Oct 10, 2014 2:22 PM
First lady stumps for Democrats in Detroit, Iowa
The Associated Press
DETROIT (AP) Michigan Democratic Senate candidate Gary Peters secured some high-powered help for his campaign from the White House.
Not the commander in chief, but his more popular wife.
Michelle Obama came to heavily Democratic Detroit Friday afternoon to rally support for Peters, a suburban Detroit congressman hoping to succeed retiring Democrat Sen. Carl Levin after 36 years in office. Peters has been leading Republican candidate Terri Lynn Land in most polls but the race has spurred heavy interest and out-of-state contributions as the GOP hopes to take control of the Senate.
She also stumped for Democratic gubernatorial challenger Mark Schauer, a congressman from 2009-11. The race is tight though some recent polls show GOP Gov.

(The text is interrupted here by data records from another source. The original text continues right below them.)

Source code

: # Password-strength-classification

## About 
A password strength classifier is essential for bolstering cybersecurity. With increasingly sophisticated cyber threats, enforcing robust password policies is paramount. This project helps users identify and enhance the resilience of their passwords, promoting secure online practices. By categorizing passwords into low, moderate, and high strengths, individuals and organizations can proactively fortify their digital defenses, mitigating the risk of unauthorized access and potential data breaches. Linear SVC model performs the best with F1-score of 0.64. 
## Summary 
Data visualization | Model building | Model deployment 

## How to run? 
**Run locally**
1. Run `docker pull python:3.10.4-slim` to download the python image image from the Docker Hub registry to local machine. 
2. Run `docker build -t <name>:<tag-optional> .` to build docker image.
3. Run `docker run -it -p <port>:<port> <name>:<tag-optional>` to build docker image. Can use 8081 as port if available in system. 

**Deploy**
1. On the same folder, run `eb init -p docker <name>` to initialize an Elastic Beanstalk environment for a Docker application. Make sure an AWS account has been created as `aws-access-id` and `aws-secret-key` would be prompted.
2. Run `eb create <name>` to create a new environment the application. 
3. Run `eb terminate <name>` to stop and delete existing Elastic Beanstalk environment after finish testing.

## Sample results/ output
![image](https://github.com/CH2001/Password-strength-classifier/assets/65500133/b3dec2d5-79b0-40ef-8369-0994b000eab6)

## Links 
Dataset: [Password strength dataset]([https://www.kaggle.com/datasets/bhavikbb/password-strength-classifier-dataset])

Rick Snyder with a slight edge.
"It really boils down to one fundamental truth: Gary and Mark ... understand what Michigan families are going through," Obama said. "They are going to be on your side every single day out in Lansing and in Washington, D.C."
Obama drew a rousing response from the audience in Detroit, the largest municipality in the United States to file for bankruptcy and also home to the rebounding domestic auto industry after a federal bailout a few years ago supported by President Barack Obama.
"There were plenty of folks in Washington who said we should let the auto industry go under. Your president didn't listen. Gary Peters and Mark Schauer didn't listen," she said. "They bet on the American auto companies and since 2009 these companies have emerged to create nearly half a million jobs the strongest industry growth since the 1990s."
The first lady has become something of a campaigner-in-chief, most recently for Midwest candidates. Right after Detroit, she heads to Iowa, where she will join Democrat Senate candidate Bruce Braley, who is in a tight race with Republican Joni Ernst. Obama's visits this week also have included Illinois and Wisconsin the second time to Wisconsin in about a week. Democrats are trying hard to topple Wisconsin's Republican Gov. Scott Walker, who drew their ire for sharply reducing the power of public sector unions in the state.
Democrats have been seeking her help, even as they avoid appearances with her husband, whose job approval rating has sunk to the low 40s. But the first lady is viewed positively by 62 percent of the public, according to the most recent Pew Research Center survey.
She's not the only high-profile Democrat to be crisscrossing the country in the campaign's final weeks. Hillary Rodham Clinton, a potential 2016 presidential candidate, has announced plans to campaign in at least 10 key states, including next week in Michigan, before Election Day in 25 days.
Republicans are doing the same. Last week, Land lured former presidential candidate Mitt Romney to Michigan, and he plans to campaign in Iowa with Ernst on Sunday. Former Florida Gov. Jeb Bush, another possible presidential contender, plans to make stops across Michigan on Monday that include a Republican party fundraiser with Snyder.